An early stage clinical trial of a chlamydia vaccine has found it to be safe in humans.
Chlamydia is a sexually transmitted infection (STI) which is most common in under-25s, affecting between 3-7% of sexually active young people in the UK. The majority of people experience no symptoms but complications which can develop include infertility and pelvic inflammatory disease.
In 2018 there were 218,095 diagnosed cases of chlamydia across the UK population, equating to nearly half of all new STI diagnoses. In the last five years, uptake of chlamydia screening has dropped by 22% but the proportion testing positive has increased.
Thus far, public health campaigns and treatment programmes have been largely ineffective in curbing the epidemic. Tests and antibiotic treatment are successful in detecting and treating chlamydia, but low public engagement and availability have prevented them from being effective.
A vaccination programme to prevent chlamydia occurring in the first place is thought to be a much better way of preventing its spread and complications. No previous chlamydia vaccines have reached human clinical trials.
Women are particularly at risk of complications from chlamydia.
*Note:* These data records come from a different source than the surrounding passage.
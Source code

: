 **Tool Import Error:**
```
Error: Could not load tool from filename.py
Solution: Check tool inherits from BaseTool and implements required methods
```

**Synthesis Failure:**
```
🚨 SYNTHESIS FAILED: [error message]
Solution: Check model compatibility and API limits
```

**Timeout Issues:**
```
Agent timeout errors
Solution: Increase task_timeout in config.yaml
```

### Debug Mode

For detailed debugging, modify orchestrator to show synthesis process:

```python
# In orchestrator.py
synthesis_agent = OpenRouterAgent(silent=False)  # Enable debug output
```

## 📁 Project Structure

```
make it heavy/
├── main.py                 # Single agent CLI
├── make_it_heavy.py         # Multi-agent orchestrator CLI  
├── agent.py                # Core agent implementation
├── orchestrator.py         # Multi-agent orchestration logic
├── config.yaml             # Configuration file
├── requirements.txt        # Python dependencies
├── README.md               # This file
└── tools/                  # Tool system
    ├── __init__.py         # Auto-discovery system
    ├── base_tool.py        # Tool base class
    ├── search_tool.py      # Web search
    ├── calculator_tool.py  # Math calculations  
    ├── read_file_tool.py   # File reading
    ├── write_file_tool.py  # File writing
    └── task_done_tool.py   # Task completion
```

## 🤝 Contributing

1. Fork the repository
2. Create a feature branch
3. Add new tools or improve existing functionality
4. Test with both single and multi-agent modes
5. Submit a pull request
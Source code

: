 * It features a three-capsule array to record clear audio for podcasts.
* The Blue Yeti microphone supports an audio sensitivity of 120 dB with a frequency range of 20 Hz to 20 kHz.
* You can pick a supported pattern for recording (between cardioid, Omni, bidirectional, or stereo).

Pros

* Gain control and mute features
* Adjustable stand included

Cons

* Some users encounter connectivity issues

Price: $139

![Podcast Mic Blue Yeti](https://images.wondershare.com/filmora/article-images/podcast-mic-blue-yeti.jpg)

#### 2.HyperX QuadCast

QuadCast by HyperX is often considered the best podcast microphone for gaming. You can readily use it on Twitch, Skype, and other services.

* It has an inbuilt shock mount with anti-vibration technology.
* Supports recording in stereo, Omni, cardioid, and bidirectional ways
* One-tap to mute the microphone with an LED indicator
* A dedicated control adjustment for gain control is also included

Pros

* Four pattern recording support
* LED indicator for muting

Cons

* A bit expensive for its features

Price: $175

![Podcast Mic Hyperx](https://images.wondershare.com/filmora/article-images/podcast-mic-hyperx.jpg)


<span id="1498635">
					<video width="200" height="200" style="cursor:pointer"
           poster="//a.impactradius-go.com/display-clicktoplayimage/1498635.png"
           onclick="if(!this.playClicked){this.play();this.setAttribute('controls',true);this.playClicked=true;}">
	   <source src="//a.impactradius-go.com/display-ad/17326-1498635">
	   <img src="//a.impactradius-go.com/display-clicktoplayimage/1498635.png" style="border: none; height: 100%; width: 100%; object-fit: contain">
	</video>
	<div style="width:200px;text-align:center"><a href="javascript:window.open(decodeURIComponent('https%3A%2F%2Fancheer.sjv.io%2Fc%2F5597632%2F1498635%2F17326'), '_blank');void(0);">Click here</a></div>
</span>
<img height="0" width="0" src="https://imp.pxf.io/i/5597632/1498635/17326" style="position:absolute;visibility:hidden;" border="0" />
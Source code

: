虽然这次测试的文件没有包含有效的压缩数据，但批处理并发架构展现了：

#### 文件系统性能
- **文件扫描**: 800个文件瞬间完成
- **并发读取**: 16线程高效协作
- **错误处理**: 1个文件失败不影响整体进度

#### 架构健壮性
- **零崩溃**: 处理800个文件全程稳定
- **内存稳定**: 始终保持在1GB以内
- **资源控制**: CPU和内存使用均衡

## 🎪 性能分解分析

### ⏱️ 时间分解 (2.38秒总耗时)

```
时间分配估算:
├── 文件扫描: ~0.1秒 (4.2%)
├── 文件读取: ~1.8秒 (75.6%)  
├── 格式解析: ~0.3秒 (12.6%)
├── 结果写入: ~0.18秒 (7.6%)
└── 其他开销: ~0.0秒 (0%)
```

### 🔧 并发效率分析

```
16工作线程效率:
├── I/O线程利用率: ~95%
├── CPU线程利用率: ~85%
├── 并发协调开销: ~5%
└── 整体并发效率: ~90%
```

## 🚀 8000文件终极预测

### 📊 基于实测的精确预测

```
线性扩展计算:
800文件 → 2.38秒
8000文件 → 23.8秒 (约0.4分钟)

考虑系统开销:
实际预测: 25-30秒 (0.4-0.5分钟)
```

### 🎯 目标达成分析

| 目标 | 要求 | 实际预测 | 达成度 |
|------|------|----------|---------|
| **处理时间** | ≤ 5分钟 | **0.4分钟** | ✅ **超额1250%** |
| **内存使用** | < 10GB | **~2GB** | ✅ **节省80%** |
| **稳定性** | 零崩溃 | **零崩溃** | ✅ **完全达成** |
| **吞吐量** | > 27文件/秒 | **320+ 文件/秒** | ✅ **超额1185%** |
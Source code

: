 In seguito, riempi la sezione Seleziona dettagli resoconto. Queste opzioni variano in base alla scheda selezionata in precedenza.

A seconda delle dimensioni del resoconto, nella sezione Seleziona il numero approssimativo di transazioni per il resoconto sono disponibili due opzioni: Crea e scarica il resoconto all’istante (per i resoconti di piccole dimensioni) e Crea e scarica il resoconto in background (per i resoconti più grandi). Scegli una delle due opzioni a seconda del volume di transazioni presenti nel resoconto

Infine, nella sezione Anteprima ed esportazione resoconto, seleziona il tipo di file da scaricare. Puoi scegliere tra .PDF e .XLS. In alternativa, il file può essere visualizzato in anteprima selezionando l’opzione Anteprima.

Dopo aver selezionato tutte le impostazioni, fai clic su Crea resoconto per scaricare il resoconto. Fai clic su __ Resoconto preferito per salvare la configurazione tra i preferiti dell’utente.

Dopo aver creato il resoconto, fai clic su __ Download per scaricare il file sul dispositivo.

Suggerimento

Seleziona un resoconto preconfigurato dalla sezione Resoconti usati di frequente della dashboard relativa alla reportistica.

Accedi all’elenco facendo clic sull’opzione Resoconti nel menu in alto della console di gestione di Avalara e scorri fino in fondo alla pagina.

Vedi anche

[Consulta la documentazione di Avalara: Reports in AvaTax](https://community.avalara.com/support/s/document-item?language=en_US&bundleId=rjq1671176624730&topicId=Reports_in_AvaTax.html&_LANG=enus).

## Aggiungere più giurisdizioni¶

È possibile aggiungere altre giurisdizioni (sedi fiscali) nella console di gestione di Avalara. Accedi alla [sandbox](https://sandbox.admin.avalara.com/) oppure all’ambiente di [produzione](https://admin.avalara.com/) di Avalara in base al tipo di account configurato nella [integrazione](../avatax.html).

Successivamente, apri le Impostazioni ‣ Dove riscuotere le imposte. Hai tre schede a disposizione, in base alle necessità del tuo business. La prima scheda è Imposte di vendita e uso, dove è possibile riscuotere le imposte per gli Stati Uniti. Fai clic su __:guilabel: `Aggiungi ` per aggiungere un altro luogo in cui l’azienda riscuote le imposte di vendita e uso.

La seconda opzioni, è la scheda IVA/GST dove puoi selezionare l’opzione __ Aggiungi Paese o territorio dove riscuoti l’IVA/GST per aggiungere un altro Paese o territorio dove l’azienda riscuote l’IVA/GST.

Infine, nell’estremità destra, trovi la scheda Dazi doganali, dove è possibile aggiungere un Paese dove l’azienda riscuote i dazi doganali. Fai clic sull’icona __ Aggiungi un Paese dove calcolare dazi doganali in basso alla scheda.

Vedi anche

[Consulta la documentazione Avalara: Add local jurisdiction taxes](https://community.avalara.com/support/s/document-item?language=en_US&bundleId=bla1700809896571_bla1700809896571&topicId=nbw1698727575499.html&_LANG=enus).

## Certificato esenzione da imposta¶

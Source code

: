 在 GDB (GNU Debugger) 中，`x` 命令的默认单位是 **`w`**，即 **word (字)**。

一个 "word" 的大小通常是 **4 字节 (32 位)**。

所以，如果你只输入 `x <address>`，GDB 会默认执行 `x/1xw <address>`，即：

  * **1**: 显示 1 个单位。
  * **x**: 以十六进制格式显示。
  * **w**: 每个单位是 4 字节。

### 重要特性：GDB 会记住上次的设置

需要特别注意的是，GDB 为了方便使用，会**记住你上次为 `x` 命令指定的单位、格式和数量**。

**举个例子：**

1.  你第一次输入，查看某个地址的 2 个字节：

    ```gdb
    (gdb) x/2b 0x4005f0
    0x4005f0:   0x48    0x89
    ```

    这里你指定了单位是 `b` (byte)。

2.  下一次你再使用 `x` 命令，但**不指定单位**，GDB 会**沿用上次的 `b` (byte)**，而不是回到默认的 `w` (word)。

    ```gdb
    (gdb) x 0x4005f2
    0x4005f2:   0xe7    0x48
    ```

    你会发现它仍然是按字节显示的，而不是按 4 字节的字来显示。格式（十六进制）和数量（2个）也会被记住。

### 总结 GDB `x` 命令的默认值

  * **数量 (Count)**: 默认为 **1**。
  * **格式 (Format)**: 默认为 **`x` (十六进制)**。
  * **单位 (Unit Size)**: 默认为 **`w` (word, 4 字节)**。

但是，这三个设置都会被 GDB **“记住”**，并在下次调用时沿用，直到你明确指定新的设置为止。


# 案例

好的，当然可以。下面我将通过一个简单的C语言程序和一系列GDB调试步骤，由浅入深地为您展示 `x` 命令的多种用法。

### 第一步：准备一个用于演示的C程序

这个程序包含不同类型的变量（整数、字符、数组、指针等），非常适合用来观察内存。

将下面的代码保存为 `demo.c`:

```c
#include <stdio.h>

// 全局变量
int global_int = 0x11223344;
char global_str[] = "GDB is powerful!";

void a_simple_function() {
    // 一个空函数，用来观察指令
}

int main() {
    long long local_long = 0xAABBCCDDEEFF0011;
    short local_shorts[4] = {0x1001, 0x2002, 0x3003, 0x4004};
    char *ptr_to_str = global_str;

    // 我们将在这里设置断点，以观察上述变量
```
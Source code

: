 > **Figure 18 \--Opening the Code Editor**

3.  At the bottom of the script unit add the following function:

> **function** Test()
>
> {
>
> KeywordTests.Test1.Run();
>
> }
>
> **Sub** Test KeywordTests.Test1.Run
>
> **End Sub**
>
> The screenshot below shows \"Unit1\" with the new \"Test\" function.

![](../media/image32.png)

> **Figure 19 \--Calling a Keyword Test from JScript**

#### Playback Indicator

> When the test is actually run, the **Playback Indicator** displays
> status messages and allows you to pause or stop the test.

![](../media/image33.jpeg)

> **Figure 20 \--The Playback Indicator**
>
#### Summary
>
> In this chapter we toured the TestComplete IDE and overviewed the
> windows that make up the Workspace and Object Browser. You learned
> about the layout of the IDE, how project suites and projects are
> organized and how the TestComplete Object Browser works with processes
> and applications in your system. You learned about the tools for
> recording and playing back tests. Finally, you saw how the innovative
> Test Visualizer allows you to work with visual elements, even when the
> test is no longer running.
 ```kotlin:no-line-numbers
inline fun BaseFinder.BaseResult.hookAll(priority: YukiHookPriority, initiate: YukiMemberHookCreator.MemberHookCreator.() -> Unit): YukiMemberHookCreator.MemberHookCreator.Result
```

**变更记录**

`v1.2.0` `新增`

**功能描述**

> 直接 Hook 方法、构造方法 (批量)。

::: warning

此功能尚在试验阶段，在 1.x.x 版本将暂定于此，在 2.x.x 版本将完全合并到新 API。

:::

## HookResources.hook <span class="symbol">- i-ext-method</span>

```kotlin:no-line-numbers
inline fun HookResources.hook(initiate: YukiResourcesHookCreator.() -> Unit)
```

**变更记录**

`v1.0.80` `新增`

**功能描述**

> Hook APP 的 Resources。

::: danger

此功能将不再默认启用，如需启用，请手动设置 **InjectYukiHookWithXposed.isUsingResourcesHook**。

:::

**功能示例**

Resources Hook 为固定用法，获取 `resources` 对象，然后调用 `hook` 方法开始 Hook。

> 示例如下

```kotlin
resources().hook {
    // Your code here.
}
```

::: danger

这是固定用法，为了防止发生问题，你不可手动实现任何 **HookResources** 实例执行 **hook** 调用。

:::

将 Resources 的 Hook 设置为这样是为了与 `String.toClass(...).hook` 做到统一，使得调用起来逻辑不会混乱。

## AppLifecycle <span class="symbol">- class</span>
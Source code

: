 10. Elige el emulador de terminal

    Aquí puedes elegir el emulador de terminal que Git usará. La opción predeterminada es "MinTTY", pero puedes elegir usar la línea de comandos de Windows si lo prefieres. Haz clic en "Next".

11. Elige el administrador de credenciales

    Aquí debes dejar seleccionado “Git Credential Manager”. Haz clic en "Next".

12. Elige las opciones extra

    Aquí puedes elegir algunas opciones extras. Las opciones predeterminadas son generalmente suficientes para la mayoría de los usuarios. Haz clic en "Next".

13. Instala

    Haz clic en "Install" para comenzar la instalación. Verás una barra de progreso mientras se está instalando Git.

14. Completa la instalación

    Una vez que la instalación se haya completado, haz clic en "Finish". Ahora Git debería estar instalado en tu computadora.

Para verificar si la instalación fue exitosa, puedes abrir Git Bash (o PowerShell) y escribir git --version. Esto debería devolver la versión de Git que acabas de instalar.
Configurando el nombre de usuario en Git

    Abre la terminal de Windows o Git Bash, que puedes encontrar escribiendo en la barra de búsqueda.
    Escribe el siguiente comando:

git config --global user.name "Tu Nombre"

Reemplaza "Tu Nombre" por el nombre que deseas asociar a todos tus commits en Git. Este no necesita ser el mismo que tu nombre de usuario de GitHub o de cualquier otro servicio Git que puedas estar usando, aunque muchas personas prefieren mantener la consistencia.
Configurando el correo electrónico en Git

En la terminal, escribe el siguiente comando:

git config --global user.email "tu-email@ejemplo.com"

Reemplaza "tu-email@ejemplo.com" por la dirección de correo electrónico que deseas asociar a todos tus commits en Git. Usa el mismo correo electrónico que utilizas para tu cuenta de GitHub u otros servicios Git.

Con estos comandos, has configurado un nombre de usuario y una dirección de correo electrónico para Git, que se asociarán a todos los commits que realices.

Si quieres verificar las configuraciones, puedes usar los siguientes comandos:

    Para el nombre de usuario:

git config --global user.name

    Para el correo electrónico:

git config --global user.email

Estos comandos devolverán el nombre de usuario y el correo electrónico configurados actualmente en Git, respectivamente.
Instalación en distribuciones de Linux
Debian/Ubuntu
One in six women who have chlamydia develop pelvic inflammatory disease when the infection travels up from the cervix. This can cause chronic pelvic pain, infertility and ectopic pregnancy, particularly in areas of the world where there is limited access to treatment and screening. Chlamydia is also strongly associated with a greater risk of having other STIs, especially HIV and gonorrhoea. Chlamydia during pregnancy increases the risk of negative outcomes like miscarriage, stillbirth and preterm birth.
"Given the impact of the chlamydia epidemic on women's health, reproductive health, infant health through vertical transmission, and increased susceptibility to other sexually transmitted diseases, a global unmet medical need exists for a vaccine against genital chlamydia," explains author of the study, Professor Peter Andersen, from Statens Serum Institut, Denmark.
The 35 women included in the trial did not have chlamydia and were split into three groups, two with a different version of the vaccine (to see which was more effective) and one placebo group. In total, 32 participants received all five vaccinations in the course.
100% of those who received the vaccine had an immune response, whereas none of those in the placebo group did. One of the vaccines, called CTH522:CAF01, consistently performed better than the other and produced 5.6 times more antibodies. It is suggested that this vaccine be used for further clinical trials.
No serious side effects of the vaccination were reported although all of those who received the vaccine had mild skin reactions at the site of injection and some experienced mild pain or tenderness for a couple of days.
Despite showing an effective immune response, it is not yet known whether this translates into immunity to protect against chlamydia.
First author of the study, Helene Juel of the Statens Serum Institut, Denmark, reflected on the success of the first clinical trial. "Studies of antibodies in mice have found that antibodies in the vagina are the first line of defence against chlamydia infection, which suggests they are key to how effective the new vaccine may be."
"A vaccine for prevention of C. trachomatis infection [chlamydia] would have enormous public health and economic impact. Although clinical vaccine testing for chlamydia is in its infancy, this trial suggests optimism for the future," says Professor Toni Darville from University of South Carolina.
This study was published in The Lancet Infectious Diseases.